--- ASSIGNMENT ---
Set down the data below in full, exactly as it reads, but without the pictures.

--- WORKING DATA ---
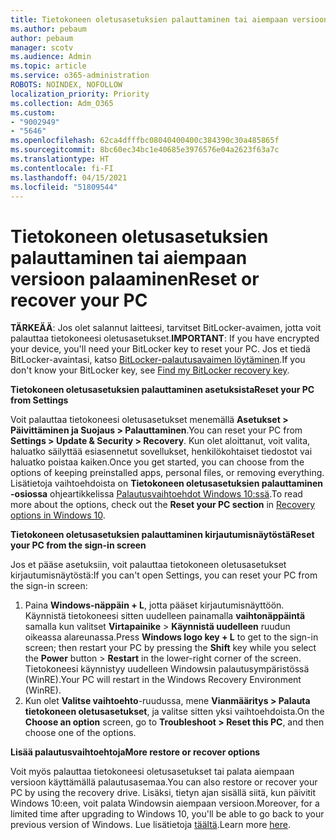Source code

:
 ```yaml
---
title: Tietokoneen oletusasetuksien palauttaminen tai aiempaan versioon palaaminen
ms.author: pebaum
author: pebaum
manager: scotv
ms.audience: Admin
ms.topic: article
ms.service: o365-administration
ROBOTS: NOINDEX, NOFOLLOW
localization_priority: Priority
ms.collection: Adm_O365
ms.custom:
- "9002949"
- "5646"
ms.openlocfilehash: 62ca4dfffbc08040400400c384390c30a485865f
ms.sourcegitcommit: 8bc60ec34bc1e40685e3976576e04a2623f63a7c
ms.translationtype: HT
ms.contentlocale: fi-FI
ms.lasthandoff: 04/15/2021
ms.locfileid: "51809544"
---
```

# <a name="reset-or-recover-your-pc"></a><span data-ttu-id="8690e-102">Tietokoneen oletusasetuksien palauttaminen tai aiempaan versioon palaaminen</span><span class="sxs-lookup"><span data-stu-id="8690e-102">Reset or recover your PC</span></span>

<span data-ttu-id="8690e-103">**TÄRKEÄÄ**: Jos olet salannut laitteesi, tarvitset BitLocker-avaimen, jotta voit palauttaa tietokoneesi oletusasetukset.</span><span class="sxs-lookup"><span data-stu-id="8690e-103">**IMPORTANT**: If you have encrypted your device, you'll need your BitLocker key to reset your PC.</span></span> <span data-ttu-id="8690e-104">Jos et tiedä BitLocker-avaintasi, katso [BitLocker-palautusavaimen löytäminen](https://support.microsoft.com/help/4026181/windows-10-find-my-bitlocker-recovery-key).</span><span class="sxs-lookup"><span data-stu-id="8690e-104">If you don't know your BitLocker key, see [Find my BitLocker recovery key](https://support.microsoft.com/help/4026181/windows-10-find-my-bitlocker-recovery-key).</span></span>

<span data-ttu-id="8690e-105">**Tietokoneen oletusasetuksien palauttaminen asetuksista**</span><span class="sxs-lookup"><span data-stu-id="8690e-105">**Reset your PC from Settings**</span></span>

<span data-ttu-id="8690e-106">Voit palauttaa tietokoneesi oletusasetukset menemällä **Asetukset > Päivittäminen ja Suojaus > Palauttaminen**.</span><span class="sxs-lookup"><span data-stu-id="8690e-106">You can reset your PC from **Settings > Update & Security > Recovery**.</span></span> <span data-ttu-id="8690e-107">Kun olet aloittanut, voit valita, haluatko säilyttää esiasennetut sovellukset, henkilökohtaiset tiedostot vai haluatko poistaa kaiken.</span><span class="sxs-lookup"><span data-stu-id="8690e-107">Once you get started, you can choose from the options of keeping preinstalled apps, personal files, or removing everything.</span></span> <span data-ttu-id="8690e-108">Lisätietoja vaihtoehdoista on **Tietokoneen oletusasetuksien palauttaminen -osiossa** ohjeartikkelissa [Palautusvaihtoehdot Windows 10:ssä](https://support.microsoft.com/help/12415/windows-10-recovery-options).</span><span class="sxs-lookup"><span data-stu-id="8690e-108">To read more about the options, check out the **Reset your PC section** in [Recovery options in Windows 10](https://support.microsoft.com/help/12415/windows-10-recovery-options).</span></span>

<span data-ttu-id="8690e-109">**Tietokoneen oletusasetuksien palauttaminen kirjautumisnäytöstä**</span><span class="sxs-lookup"><span data-stu-id="8690e-109">**Reset your PC from the sign-in screen**</span></span>

<span data-ttu-id="8690e-110">Jos et pääse asetuksiin, voit palauttaa tietokoneen oletusasetukset kirjautumisnäytöstä:</span><span class="sxs-lookup"><span data-stu-id="8690e-110">If you can't open Settings, you can reset your PC from the sign-in screen:</span></span>

1. <span data-ttu-id="8690e-111">Paina **Windows-näppäin + L**, jotta pääset kirjautumisnäyttöön. Käynnistä tietokoneesi sitten uudelleen painamalla **vaihtonäppäintä** samalla kun valitset **Virtapainike** > **Käynnistä uudelleen** ruudun oikeassa alareunassa.</span><span class="sxs-lookup"><span data-stu-id="8690e-111">Press **Windows logo key + L** to get to the sign-in screen; then restart your PC by pressing the **Shift** key while you select the **Power** button > **Restart** in the lower-right corner of the screen.</span></span> <span data-ttu-id="8690e-112">Tietokoneesi käynnistyy uudelleen Windowsin palautusympäristössä (WinRE).</span><span class="sxs-lookup"><span data-stu-id="8690e-112">Your PC will restart in the Windows Recovery Environment (WinRE).</span></span>
2. <span data-ttu-id="8690e-113">Kun olet **Valitse vaihtoehto**-ruudussa, mene **Vianmääritys > Palauta tietokoneen oletusasetukset**, ja valitse sitten yksi vaihtoehdoista.</span><span class="sxs-lookup"><span data-stu-id="8690e-113">On the **Choose an option** screen, go to **Troubleshoot > Reset this PC**, and then choose one of the options.</span></span>

<span data-ttu-id="8690e-114">**Lisää palautusvaihtoehtoja**</span><span class="sxs-lookup"><span data-stu-id="8690e-114">**More restore or recover options**</span></span>

<span data-ttu-id="8690e-115">Voit myös palauttaa tietokoneesi oletusasetukset tai palata aiempaan versioon käyttämällä palautusasemaa.</span><span class="sxs-lookup"><span data-stu-id="8690e-115">You can also restore or recover your PC by using the recovery drive.</span></span> <span data-ttu-id="8690e-116">Lisäksi, tietyn ajan sisällä siitä, kun päivitit Windows 10:een, voit palata Windowsin aiempaan versioon.</span><span class="sxs-lookup"><span data-stu-id="8690e-116">Moreover, for a limited time after upgrading to Windows 10, you'll be able to go back to your previous version of Windows.</span></span> <span data-ttu-id="8690e-117">Lue lisätietoja [täältä](https://support.microsoft.com/help/12415/windows-10-recovery-options).</span><span class="sxs-lookup"><span data-stu-id="8690e-117">Learn more [here](https://support.microsoft.com/help/12415/windows-10-recovery-options).</span></span>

--- SOLUTION BELOW ---
Source code

:
 ```yaml
---
title: Tietokoneen oletusasetuksien palauttaminen tai aiempaan versioon palaaminen
ms.author: pebaum
author: pebaum
manager: scotv
ms.audience: Admin
ms.topic: article
ms.service: o365-administration
ROBOTS: NOINDEX, NOFOLLOW
localization_priority: Priority
ms.collection: Adm_O365
ms.custom:
- "9002949"
- "5646"
ms.openlocfilehash: 62ca4dfffbc08040400400c384390c30a485865f
ms.sourcegitcommit: 8bc60ec34bc1e40685e3976576e04a2623f63a7c
ms.translationtype: HT
ms.contentlocale: fi-FI
ms.lasthandoff: 04/15/2021
ms.locfileid: "51809544"
---
```

# <a name="reset-or-recover-your-pc"></a><span data-ttu-id="8690e-102">Tietokoneen oletusasetuksien palauttaminen tai aiempaan versioon palaaminen</span><span class="sxs-lookup"><span data-stu-id="8690e-102">Reset or recover your PC</span></span>

<span data-ttu-id="8690e-103">**TÄRKEÄÄ**: Jos olet salannut laitteesi, tarvitset BitLocker-avaimen, jotta voit palauttaa tietokoneesi oletusasetukset.</span><span class="sxs-lookup"><span data-stu-id="8690e-103">**IMPORTANT**: If you have encrypted your device, you'll need your BitLocker key to reset your PC.</span></span> <span data-ttu-id="8690e-104">Jos et tiedä BitLocker-avaintasi, katso [BitLocker-palautusavaimen löytäminen](https://support.microsoft.com/help/4026181/windows-10-find-my-bitlocker-recovery-key).</span><span class="sxs-lookup"><span data-stu-id="8690e-104">If you don't know your BitLocker key, see [Find my BitLocker recovery key](https://support.microsoft.com/help/4026181/windows-10-find-my-bitlocker-recovery-key).</span></span>

<span data-ttu-id="8690e-105">**Tietokoneen oletusasetuksien palauttaminen asetuksista**</span><span class="sxs-lookup"><span data-stu-id="8690e-105">**Reset your PC from Settings**</span></span>

<span data-ttu-id="8690e-106">Voit palauttaa tietokoneesi oletusasetukset menemällä **Asetukset > Päivittäminen ja Suojaus > Palauttaminen**.</span><span class="sxs-lookup"><span data-stu-id="8690e-106">You can reset your PC from **Settings > Update & Security > Recovery**.</span></span> <span data-ttu-id="8690e-107">Kun olet aloittanut, voit valita, haluatko säilyttää esiasennetut sovellukset, henkilökohtaiset tiedostot vai haluatko poistaa kaiken.</span><span class="sxs-lookup"><span data-stu-id="8690e-107">Once you get started, you can choose from the options of keeping preinstalled apps, personal files, or removing everything.</span></span> <span data-ttu-id="8690e-108">Lisätietoja vaihtoehdoista on **Tietokoneen oletusasetuksien palauttaminen -osiossa** ohjeartikkelissa [Palautusvaihtoehdot Windows 10:ssä](https://support.microsoft.com/help/12415/windows-10-recovery-options).</span><span class="sxs-lookup"><span data-stu-id="8690e-108">To read more about the options, check out the **Reset your PC section** in [Recovery options in Windows 10](https://support.microsoft.com/help/12415/windows-10-recovery-options).</span></span>

<span data-ttu-id="8690e-109">**Tietokoneen oletusasetuksien palauttaminen kirjautumisnäytöstä**</span><span class="sxs-lookup"><span data-stu-id="8690e-109">**Reset your PC from the sign-in screen**</span></span>

<span data-ttu-id="8690e-110">Jos et pääse asetuksiin, voit palauttaa tietokoneen oletusasetukset kirjautumisnäytöstä:</span><span class="sxs-lookup"><span data-stu-id="8690e-110">If you can't open Settings, you can reset your PC from the sign-in screen:</span></span>

1. <span data-ttu-id="8690e-111">Paina **Windows-näppäin + L**, jotta pääset kirjautumisnäyttöön. Käynnistä tietokoneesi sitten uudelleen painamalla **vaihtonäppäintä** samalla kun valitset **Virtapainike** > **Käynnistä uudelleen** ruudun oikeassa alareunassa.</span><span class="sxs-lookup"><span data-stu-id="8690e-111">Press **Windows logo key + L** to get to the sign-in screen; then restart your PC by pressing the **Shift** key while you select the **Power** button > **Restart** in the lower-right corner of the screen.</span></span> <span data-ttu-id="8690e-112">Tietokoneesi käynnistyy uudelleen Windowsin palautusympäristössä (WinRE).</span><span class="sxs-lookup"><span data-stu-id="8690e-112">Your PC will restart in the Windows Recovery Environment (WinRE).</span></span>
2. <span data-ttu-id="8690e-113">Kun olet **Valitse vaihtoehto**-ruudussa, mene **Vianmääritys > Palauta tietokoneen oletusasetukset**, ja valitse sitten yksi vaihtoehdoista.</span><span class="sxs-lookup"><span data-stu-id="8690e-113">On the **Choose an option** screen, go to **Troubleshoot > Reset this PC**, and then choose one of the options.</span></span>

<span data-ttu-id="8690e-114">**Lisää palautusvaihtoehtoja**</span><span class="sxs-lookup"><span data-stu-id="8690e-114">**More restore or recover options**</span></span>

<span data-ttu-id="8690e-115">Voit myös palauttaa tietokoneesi oletusasetukset tai palata aiempaan versioon käyttämällä palautusasemaa.</span><span class="sxs-lookup"><span data-stu-id="8690e-115">You can also restore or recover your PC by using the recovery drive.</span></span> <span data-ttu-id="8690e-116">Lisäksi, tietyn ajan sisällä siitä, kun päivitit Windows 10:een, voit palata Windowsin aiempaan versioon.</span><span class="sxs-lookup"><span data-stu-id="8690e-116">Moreover, for a limited time after upgrading to Windows 10, you'll be able to go back to your previous version of Windows.</span></span> <span data-ttu-id="8690e-117">Lue lisätietoja [täältä](https://support.microsoft.com/help/12415/windows-10-recovery-options).</span><span class="sxs-lookup"><span data-stu-id="8690e-117">Learn more [here](https://support.microsoft.com/help/12415/windows-10-recovery-options).</span></span>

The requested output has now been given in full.